Below is a block of records; repeat all of them exactly.

[SUPPLIED DATA — start]

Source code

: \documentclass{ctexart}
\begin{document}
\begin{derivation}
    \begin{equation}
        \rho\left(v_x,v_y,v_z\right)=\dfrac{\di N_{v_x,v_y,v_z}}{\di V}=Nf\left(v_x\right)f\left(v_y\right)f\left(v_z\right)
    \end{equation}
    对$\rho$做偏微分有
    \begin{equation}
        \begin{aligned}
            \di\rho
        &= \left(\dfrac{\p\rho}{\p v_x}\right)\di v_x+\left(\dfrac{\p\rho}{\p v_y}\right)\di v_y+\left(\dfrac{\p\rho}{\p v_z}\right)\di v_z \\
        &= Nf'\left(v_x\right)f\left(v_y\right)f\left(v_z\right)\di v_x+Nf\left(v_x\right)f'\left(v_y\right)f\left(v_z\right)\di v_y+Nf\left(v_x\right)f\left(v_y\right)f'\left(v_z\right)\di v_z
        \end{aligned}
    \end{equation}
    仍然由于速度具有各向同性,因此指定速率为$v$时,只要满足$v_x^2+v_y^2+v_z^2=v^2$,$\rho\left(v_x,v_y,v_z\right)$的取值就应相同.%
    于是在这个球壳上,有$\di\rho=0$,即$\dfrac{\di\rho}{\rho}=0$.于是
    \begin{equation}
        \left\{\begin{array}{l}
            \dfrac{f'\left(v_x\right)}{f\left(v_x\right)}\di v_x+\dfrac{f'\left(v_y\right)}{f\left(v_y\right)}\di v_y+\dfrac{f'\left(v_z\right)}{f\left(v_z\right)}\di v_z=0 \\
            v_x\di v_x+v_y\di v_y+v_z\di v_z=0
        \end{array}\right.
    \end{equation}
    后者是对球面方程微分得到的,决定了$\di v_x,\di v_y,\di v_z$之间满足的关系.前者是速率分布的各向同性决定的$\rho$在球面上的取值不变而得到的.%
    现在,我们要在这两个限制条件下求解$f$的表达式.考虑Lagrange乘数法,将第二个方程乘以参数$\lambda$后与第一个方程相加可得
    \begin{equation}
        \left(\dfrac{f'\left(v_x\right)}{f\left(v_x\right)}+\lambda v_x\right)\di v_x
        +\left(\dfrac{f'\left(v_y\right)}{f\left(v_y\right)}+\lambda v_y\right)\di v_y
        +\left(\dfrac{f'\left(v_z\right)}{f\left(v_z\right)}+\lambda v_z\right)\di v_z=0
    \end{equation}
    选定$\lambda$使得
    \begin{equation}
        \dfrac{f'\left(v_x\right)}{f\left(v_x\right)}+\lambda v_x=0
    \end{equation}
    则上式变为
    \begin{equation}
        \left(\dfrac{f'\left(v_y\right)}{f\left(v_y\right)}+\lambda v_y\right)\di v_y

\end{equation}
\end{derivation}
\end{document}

[SUPPLIED DATA — finish]

# EXPECTED ANSWER:
Source code

: \documentclass{ctexart}
\begin{document}
\begin{derivation}
    \begin{equation}
        \rho\left(v_x,v_y,v_z\right)=\dfrac{\di N_{v_x,v_y,v_z}}{\di V}=Nf\left(v_x\right)f\left(v_y\right)f\left(v_z\right)
    \end{equation}
    对$\rho$做偏微分有
    \begin{equation}
        \begin{aligned}
            \di\rho
        &= \left(\dfrac{\p\rho}{\p v_x}\right)\di v_x+\left(\dfrac{\p\rho}{\p v_y}\right)\di v_y+\left(\dfrac{\p\rho}{\p v_z}\right)\di v_z \\
        &= Nf'\left(v_x\right)f\left(v_y\right)f\left(v_z\right)\di v_x+Nf\left(v_x\right)f'\left(v_y\right)f\left(v_z\right)\di v_y+Nf\left(v_x\right)f\left(v_y\right)f'\left(v_z\right)\di v_z
        \end{aligned}
    \end{equation}
    仍然由于速度具有各向同性,因此指定速率为$v$时,只要满足$v_x^2+v_y^2+v_z^2=v^2$,$\rho\left(v_x,v_y,v_z\right)$的取值就应相同.%
    于是在这个球壳上,有$\di\rho=0$,即$\dfrac{\di\rho}{\rho}=0$.于是
    \begin{equation}
        \left\{\begin{array}{l}
            \dfrac{f'\left(v_x\right)}{f\left(v_x\right)}\di v_x+\dfrac{f'\left(v_y\right)}{f\left(v_y\right)}\di v_y+\dfrac{f'\left(v_z\right)}{f\left(v_z\right)}\di v_z=0 \\
            v_x\di v_x+v_y\di v_y+v_z\di v_z=0
        \end{array}\right.
    \end{equation}
    后者是对球面方程微分得到的,决定了$\di v_x,\di v_y,\di v_z$之间满足的关系.前者是速率分布的各向同性决定的$\rho$在球面上的取值不变而得到的.%
    现在,我们要在这两个限制条件下求解$f$的表达式.考虑Lagrange乘数法,将第二个方程乘以参数$\lambda$后与第一个方程相加可得
    \begin{equation}
        \left(\dfrac{f'\left(v_x\right)}{f\left(v_x\right)}+\lambda v_x\right)\di v_x
        +\left(\dfrac{f'\left(v_y\right)}{f\left(v_y\right)}+\lambda v_y\right)\di v_y
        +\left(\dfrac{f'\left(v_z\right)}{f\left(v_z\right)}+\lambda v_z\right)\di v_z=0
    \end{equation}
    选定$\lambda$使得
    \begin{equation}
        \dfrac{f'\left(v_x\right)}{f\left(v_x\right)}+\lambda v_x=0
    \end{equation}
    则上式变为
    \begin{equation}
        \left(\dfrac{f'\left(v_y\right)}{f\left(v_y\right)}+\lambda v_y\right)\di v_y

\end{equation}
\end{derivation}
\end{document}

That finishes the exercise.